Looking at the entries below, state how many lines contain the word "gamma". Give the number alone.

● PROVIDED MATERIAL:
= = =
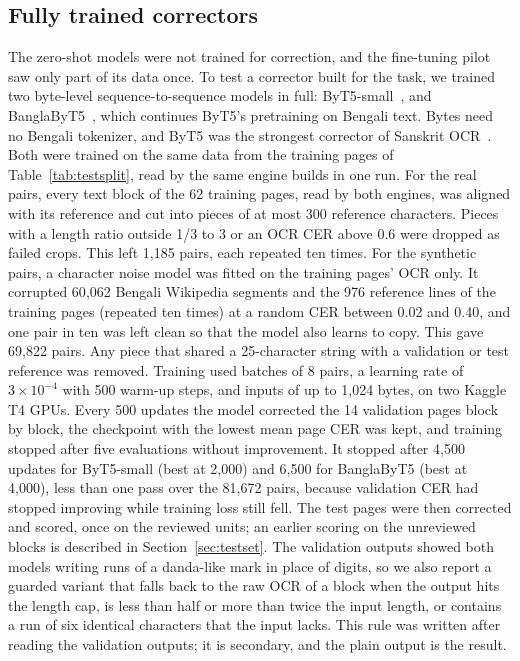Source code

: \documentclass[conference]{IEEEtran}
\begin{document}
\subsection{Fully trained correctors}
\label{sec:trained}
The zero-shot models were not trained for correction, and the fine-tuning pilot saw only part of its data once. To test a corrector built for the task, we trained two byte-level sequence-to-sequence models in full: ByT5-small~\cite{xue2022byt5}, and BanglaByT5~\cite{bhattacharyya2025banglabyt5}, which continues ByT5's pretraining on Bengali text. Bytes need no Bengali tokenizer, and ByT5 was the strongest corrector of Sanskrit OCR~\cite{maheshwari2022sanskrit}. Both were trained on the same data from the training pages of Table~\ref{tab:testsplit}, read by the same engine builds in one run. For the real pairs, every text block of the 62 training pages, read by both engines, was aligned with its reference and cut into pieces of at most 300 reference characters. Pieces with a length ratio outside 1/3 to 3 or an OCR CER above 0.6 were dropped as failed crops. This left 1{,}185 pairs, each repeated ten times. For the synthetic pairs, a character noise model was fitted on the training pages' OCR only. It corrupted 60{,}062 Bengali Wikipedia segments and the 976 reference lines of the training pages (repeated ten times) at a random CER between 0.02 and 0.40, and one pair in ten was left clean so that the model also learns to copy. This gave 69{,}822 pairs. Any piece that shared a 25-character string with a validation or test reference was removed. Training used batches of 8 pairs, a learning rate of $3\times10^{-4}$ with 500 warm-up steps, and inputs of up to 1{,}024 bytes, on two Kaggle T4 GPUs. Every 500 updates the model corrected the 14 validation pages block by block, the checkpoint with the lowest mean page CER was kept, and training stopped after five evaluations without improvement. It stopped after 4{,}500 updates for ByT5-small (best at 2{,}000) and 6{,}500 for BanglaByT5 (best at 4{,}000), less than one pass over the 81{,}672 pairs, because validation CER had stopped improving while training loss still fell. The test pages were then corrected and scored, once on the reviewed units; an earlier scoring on the unreviewed blocks is described in Section~\ref{sec:testset}. The validation outputs showed both models writing runs of a danda-like mark in place of digits, so we also report a guarded variant that falls back to the raw OCR of a block when the output hits the length cap, is less than half or more than twice the input length, or contains a run of six identical characters that the input lacks. This rule was written after reading the validation outputs; it is secondary, and the plain output is the result.
\end{document}
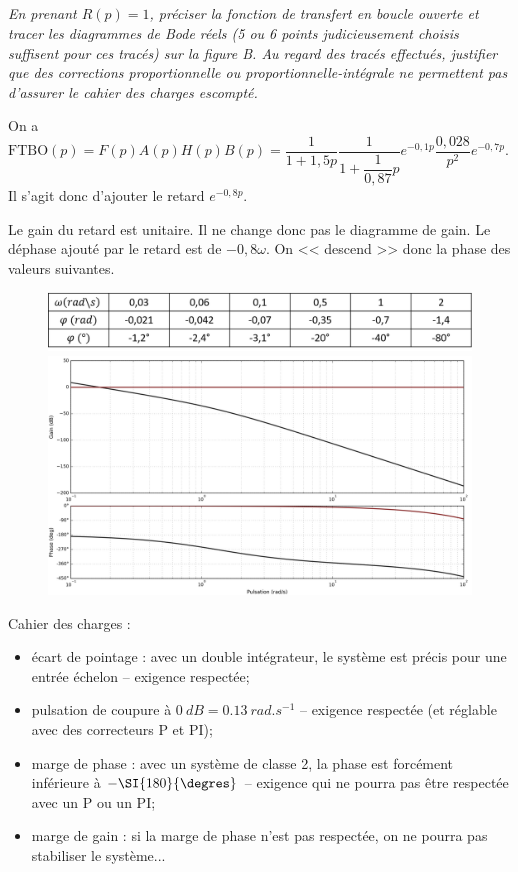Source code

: \subparagraph{\label{q_16}}\textit{En prenant $R(p) = 1$, préciser la fonction de transfert en boucle ouverte et tracer les diagrammes de
Bode réels (5 ou 6 points judicieusement choisis suffisent pour ces tracés) sur la figure B. Au regard des tracés
effectués, justifier que des corrections proportionnelle ou proportionnelle-intégrale ne permettent pas d’assurer
le cahier des charges escompté.}
\ifprof
\begin{corrige}
On a $\text{FTBO}(p)=F(p)A(p)H(p)B(p)=\dfrac{1}{1 + 1,5p} \dfrac{1}{1+\dfrac{1}{0,87}p}e^{-0,1 p}  \dfrac{0,028}{p^2} e^{-0,7p}$. Il s'agit donc d'ajouter le retard $e^{-0,8 p}$.

Le gain du retard est unitaire. Il ne change donc pas le diagramme de gain.
Le déphase ajouté par le retard est de $-0,8\omega $. 
On << descend >> donc la phase des valeurs suivantes. 

\begin{figure}[H]
\centering
\includegraphics[width=.8\linewidth]{images/cor_q16}
\includegraphics[width=.8\linewidth]{images/cor_q16_bode}
\end{figure}

Cahier des charges :
\begin{itemize}
\item écart de pointage : avec un double intégrateur, le système est précis pour une entrée échelon -- exigence respectée;
\item pulsation de coupure à $\SI{0}{dB}= \SI{0,13}{rad.s^{-1}}$ -- exigence respectée (et réglable avec des correcteurs P et PI);
\item marge de phase : avec un système de classe 2, la phase est forcément inférieure à $-\SI{180}{\degres}$ -- exigence qui ne pourra pas être respectée avec un P ou un PI;
\item marge de gain : si la marge de phase n'est pas respectée, on ne pourra pas stabiliser le système...
\end{itemize}

\end{corrige}
\else
\fi


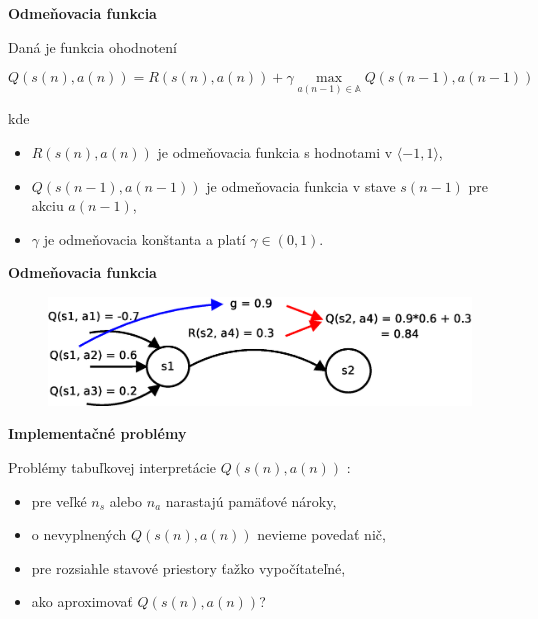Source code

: \documentclass[xcolor=dvipsnames]{beamer}
\begin{document}
\begin{frame}{\bf Odmeňovacia funkcia}

Daná je funkcia ohodnotení

\begin{equation}
Q(s(n),a(n)) = R(s(n),a(n)) + \gamma \max_{a(n-1) \in \mathbb{A}} Q(s(n-1), a(n-1)) \nonumber
\end{equation}

kde \\

\begin{itemize}
 \item $R(s(n),a(n))$ je odmeňovacia funkcia s hodnotami v $\langle -1, 1 \rangle$, \\
 \item $Q(s(n-1),a(n-1))$ je odmeňovacia funkcia v stave $s(n-1)$ pre akciu $a(n-1)$, \\
 \item $\gamma$ je odmeňovacia konštanta a platí $\gamma \in (0, 1)$.
\end{itemize}

\end{frame}


\begin{frame}{\bf Odmeňovacia funkcia}

\begin{figure}[!htb]
\includegraphics[scale=.4]{../diagrams/q_learning_detail.eps}
\end{figure}


\end{frame}



\begin{frame}{\bf Implementačné problémy}

Problémy tabuľkovej interpretácie $Q(s(n), a(n))$ :

\begin{itemize}
\item pre veľké ${n_s}$  alebo  ${n_a}$ narastajú pamäťové nároky,
\item o nevyplnených $Q(s(n), a(n))$ nevieme povedať nič,
\item pre rozsiahle stavové priestory ťažko vypočítateľné,
\item ako aproximovať $Q(s(n), a(n))$?
\end{itemize}

\end{frame}
\end{document}

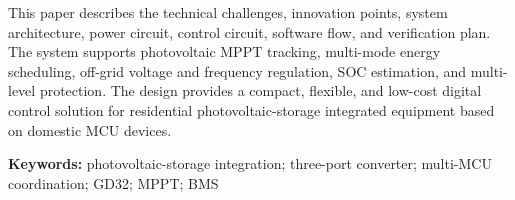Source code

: This paper describes the technical challenges, innovation points, system architecture, power circuit, control circuit, software flow, and verification plan. The system supports photovoltaic MPPT tracking, multi-mode energy scheduling, off-grid voltage and frequency regulation, SOC estimation, and multi-level protection. The design provides a compact, flexible, and low-cost digital control solution for residential photovoltaic-storage integrated equipment based on domestic MCU devices.

\vspace{1em}
\noindent\textbf{Keywords:} photovoltaic-storage integration; three-port converter; multi-MCU coordination; GD32; MPPT; BMS

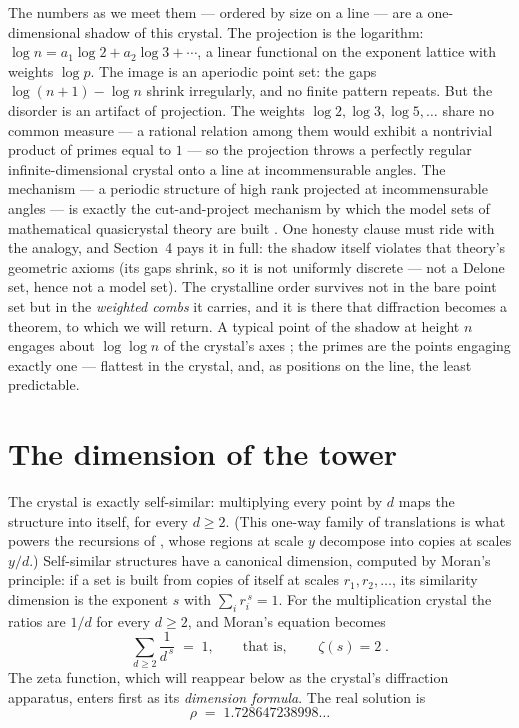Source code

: \documentclass[11pt]{article}
\theoremstyle{remark}
\begin{document}
The numbers as we meet them --- ordered by size on a line --- are a one-dimensional shadow of this
crystal. The projection is the logarithm: $\log n = a_1 \log 2 + a_2 \log 3 + \cdots$, a linear
functional on the exponent lattice with weights $\log p$. The image is an aperiodic point set: the
gaps $\log(n{+}1) - \log n$ shrink irregularly, and no finite pattern repeats. But the disorder is an
artifact of projection. The weights $\log 2, \log 3, \log 5, \ldots$ share no common measure --- a
rational relation among them would exhibit a nontrivial product of primes equal to $1$ --- so the
projection throws a perfectly regular infinite-dimensional crystal onto a line at incommensurable
angles. The mechanism --- a periodic structure of high rank projected at incommensurable angles ---
is exactly the cut-and-project mechanism by which the model sets of mathematical quasicrystal
theory are built \cite{BaakeGrimm}. One honesty clause must ride with the analogy, and Section~4
pays it in full: the shadow itself violates that theory's geometric axioms (its gaps shrink, so it
is not uniformly discrete --- not a Delone set, hence not a model set). The crystalline order
survives not in the bare point set but in the \emph{weighted combs} it carries, and it is there
that diffraction becomes a theorem, to which we will return. A
typical point of the shadow at height $n$ engages about $\log\log n$ of the crystal's axes
\cite{HardyRamanujan}; the primes are the points engaging exactly one --- flattest in the crystal,
and, as positions on the line, the least predictable.

\section{The dimension of the tower}

The crystal is exactly self-similar: multiplying every point by $d$ maps the structure into itself,
for every $d \ge 2$. (This one-way family of translations is what powers the recursions of
\cite{CompanionI}, whose regions at scale $y$ decompose into copies at scales $y/d$.) Self-similar
structures have a canonical dimension, computed by Moran's principle: if a set is built from copies
of itself at scales $r_1, r_2, \ldots$, its similarity dimension is the exponent $s$ with
$\sum_i r_i^{\,s} = 1$. For the multiplication crystal the ratios are $1/d$ for every $d \ge 2$, and
Moran's equation becomes
\[
\sum_{d \ge 2} \frac{1}{d^{\,s}} \;=\; 1, \qquad\text{that is,}\qquad \boxed{\;\zeta(s) = 2\;.}
\]
The zeta function, which will reappear below as the crystal's diffraction apparatus, enters first as
its \emph{dimension formula}. The real solution is
\[
\rho \;=\; 1.728647238998\ldots
\]
\end{document}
= = =
● COMPLETED EXERCISE: 2